August 21, 2005

DATED SUNSHINE

I have an odd fascination when it comes to vintage photos of Florida. Not the 30-foot-dead-alligator, mosquitoes-so-big-they-could-carry-off-a-man vintage type, just the kitschy kind. I grew up in and around St. Petersburg, St. Pete Beach, Pass-a-Grille and Gulfport and I'm old enough to remember when women wore bathing caps, when certain bridges were still intact across the mouth of Tampa Bay and when you could still see the Gulf of Mexico instead of condos when you drove down Gulf Boulevard.

My favorite trinket: a Florida alligator sitting up on its haunches with a glass snow globe in its stomach and two water skiiers on a teeter-totter inside.

So every so often, I'll throw some of my favorite old Florida photos on the site from the Florida Memory Project and give you a glimpse of how truly weird-to-the-core this state has always been.
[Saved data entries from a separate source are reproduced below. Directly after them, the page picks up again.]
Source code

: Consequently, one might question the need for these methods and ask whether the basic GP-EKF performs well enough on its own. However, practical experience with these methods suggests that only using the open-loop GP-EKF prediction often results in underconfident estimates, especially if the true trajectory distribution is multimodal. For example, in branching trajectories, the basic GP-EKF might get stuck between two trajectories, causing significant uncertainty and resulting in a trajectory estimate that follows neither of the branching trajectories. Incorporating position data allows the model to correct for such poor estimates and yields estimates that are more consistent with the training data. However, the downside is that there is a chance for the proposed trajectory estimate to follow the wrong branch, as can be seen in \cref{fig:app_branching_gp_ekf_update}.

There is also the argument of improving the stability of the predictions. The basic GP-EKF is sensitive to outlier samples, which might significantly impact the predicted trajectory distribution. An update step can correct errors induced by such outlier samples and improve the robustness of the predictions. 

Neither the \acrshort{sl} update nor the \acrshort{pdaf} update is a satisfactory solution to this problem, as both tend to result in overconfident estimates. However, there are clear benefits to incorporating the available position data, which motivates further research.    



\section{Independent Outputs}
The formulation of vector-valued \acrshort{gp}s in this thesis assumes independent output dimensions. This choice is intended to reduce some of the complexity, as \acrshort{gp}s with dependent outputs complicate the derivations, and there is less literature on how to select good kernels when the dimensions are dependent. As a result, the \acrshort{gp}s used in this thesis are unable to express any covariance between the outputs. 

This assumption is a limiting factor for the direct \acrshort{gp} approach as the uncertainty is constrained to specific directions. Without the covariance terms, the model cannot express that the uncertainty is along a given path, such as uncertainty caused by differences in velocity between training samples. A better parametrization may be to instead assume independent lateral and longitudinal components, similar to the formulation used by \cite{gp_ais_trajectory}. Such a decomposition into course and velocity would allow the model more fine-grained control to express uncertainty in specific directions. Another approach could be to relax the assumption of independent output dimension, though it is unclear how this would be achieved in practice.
First up (with the original caption):

FloridaPython.jpg


Mr. von Moser (right), an unbathed German "nobleman", said he had captured the largest python in the world in Brickell Hammock. Hundreds naively paid a dime to gawk at the snake while it gradually starved to death. A Miami News reporter revealed that von Moser had bought the snake cheaply from a New York zoo because it refused to eat.